## ASSIGNMENT
The response should be the data again, identical in every line.

## PROVIDED MATERIAL
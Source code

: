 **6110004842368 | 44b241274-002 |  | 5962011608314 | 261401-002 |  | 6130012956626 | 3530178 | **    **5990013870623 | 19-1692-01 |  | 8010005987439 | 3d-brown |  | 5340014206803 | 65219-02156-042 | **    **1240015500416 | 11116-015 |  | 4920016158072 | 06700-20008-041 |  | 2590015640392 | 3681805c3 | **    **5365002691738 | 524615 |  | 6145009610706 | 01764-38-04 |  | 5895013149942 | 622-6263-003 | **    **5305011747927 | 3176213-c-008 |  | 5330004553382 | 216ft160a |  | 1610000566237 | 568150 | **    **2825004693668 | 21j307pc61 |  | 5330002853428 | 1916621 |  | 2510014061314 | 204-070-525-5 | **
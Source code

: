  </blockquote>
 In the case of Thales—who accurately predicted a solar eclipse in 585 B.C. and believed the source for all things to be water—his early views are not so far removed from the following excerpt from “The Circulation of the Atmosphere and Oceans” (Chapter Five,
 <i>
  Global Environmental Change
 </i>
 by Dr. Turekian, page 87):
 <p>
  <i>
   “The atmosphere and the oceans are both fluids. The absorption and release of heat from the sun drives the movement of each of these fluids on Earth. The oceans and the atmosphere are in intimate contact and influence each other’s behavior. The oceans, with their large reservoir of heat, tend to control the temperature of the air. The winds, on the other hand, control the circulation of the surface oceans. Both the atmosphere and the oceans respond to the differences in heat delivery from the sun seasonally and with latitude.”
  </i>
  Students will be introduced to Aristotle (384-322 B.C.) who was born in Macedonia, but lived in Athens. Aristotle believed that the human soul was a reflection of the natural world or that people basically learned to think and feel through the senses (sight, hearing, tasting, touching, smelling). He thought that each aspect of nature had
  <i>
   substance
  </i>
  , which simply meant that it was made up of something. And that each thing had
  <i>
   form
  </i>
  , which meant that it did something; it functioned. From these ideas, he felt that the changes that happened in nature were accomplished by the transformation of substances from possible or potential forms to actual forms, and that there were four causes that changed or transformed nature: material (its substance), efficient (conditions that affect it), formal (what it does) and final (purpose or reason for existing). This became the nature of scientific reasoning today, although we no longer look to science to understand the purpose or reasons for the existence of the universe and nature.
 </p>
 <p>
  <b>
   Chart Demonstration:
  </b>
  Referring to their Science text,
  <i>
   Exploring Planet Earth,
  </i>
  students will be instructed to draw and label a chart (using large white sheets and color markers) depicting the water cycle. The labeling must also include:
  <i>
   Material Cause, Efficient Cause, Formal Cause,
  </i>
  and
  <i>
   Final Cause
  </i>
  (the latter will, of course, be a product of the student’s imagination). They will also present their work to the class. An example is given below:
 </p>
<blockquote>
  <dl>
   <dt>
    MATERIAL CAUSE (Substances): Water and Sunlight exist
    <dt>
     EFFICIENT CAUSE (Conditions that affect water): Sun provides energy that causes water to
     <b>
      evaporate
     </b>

## ANSWER TO THIS PROBLEM
Source code

: **6110004842368 | 44b241274-002 |  | 5962011608314 | 261401-002 |  | 6130012956626 | 3530178 | **    **5990013870623 | 19-1692-01 |  | 8010005987439 | 3d-brown |  | 5340014206803 | 65219-02156-042 | **    **1240015500416 | 11116-015 |  | 4920016158072 | 06700-20008-041 |  | 2590015640392 | 3681805c3 | **    **5365002691738 | 524615 |  | 6145009610706 | 01764-38-04 |  | 5895013149942 | 622-6263-003 | **    **5305011747927 | 3176213-c-008 |  | 5330004553382 | 216ft160a |  | 1610000566237 | 568150 | **    **2825004693668 | 21j307pc61 |  | 5330002853428 | 1916621 |  | 2510014061314 | 204-070-525-5 | **
Source code

:  </blockquote>
 In the case of Thales—who accurately predicted a solar eclipse in 585 B.C. and believed the source for all things to be water—his early views are not so far removed from the following excerpt from “The Circulation of the Atmosphere and Oceans” (Chapter Five,
 <i>
  Global Environmental Change
 </i>
 by Dr. Turekian, page 87):
 <p>
  <i>
   “The atmosphere and the oceans are both fluids. The absorption and release of heat from the sun drives the movement of each of these fluids on Earth. The oceans and the atmosphere are in intimate contact and influence each other’s behavior. The oceans, with their large reservoir of heat, tend to control the temperature of the air. The winds, on the other hand, control the circulation of the surface oceans. Both the atmosphere and the oceans respond to the differences in heat delivery from the sun seasonally and with latitude.”
  </i>
  Students will be introduced to Aristotle (384-322 B.C.) who was born in Macedonia, but lived in Athens. Aristotle believed that the human soul was a reflection of the natural world or that people basically learned to think and feel through the senses (sight, hearing, tasting, touching, smelling). He thought that each aspect of nature had
  <i>
   substance
  </i>
  , which simply meant that it was made up of something. And that each thing had
  <i>
   form
  </i>
  , which meant that it did something; it functioned. From these ideas, he felt that the changes that happened in nature were accomplished by the transformation of substances from possible or potential forms to actual forms, and that there were four causes that changed or transformed nature: material (its substance), efficient (conditions that affect it), formal (what it does) and final (purpose or reason for existing). This became the nature of scientific reasoning today, although we no longer look to science to understand the purpose or reasons for the existence of the universe and nature.
 </p>
 <p>
  <b>
   Chart Demonstration:
  </b>
  Referring to their Science text,
  <i>
   Exploring Planet Earth,
  </i>
  students will be instructed to draw and label a chart (using large white sheets and color markers) depicting the water cycle. The labeling must also include:
  <i>
   Material Cause, Efficient Cause, Formal Cause,
  </i>
  and
  <i>
   Final Cause
  </i>
  (the latter will, of course, be a product of the student’s imagination). They will also present their work to the class. An example is given below:
 </p>
<blockquote>
  <dl>
   <dt>
    MATERIAL CAUSE (Substances): Water and Sunlight exist
    <dt>
     EFFICIENT CAUSE (Conditions that affect water): Sun provides energy that causes water to
     <b>
      evaporate
     </b>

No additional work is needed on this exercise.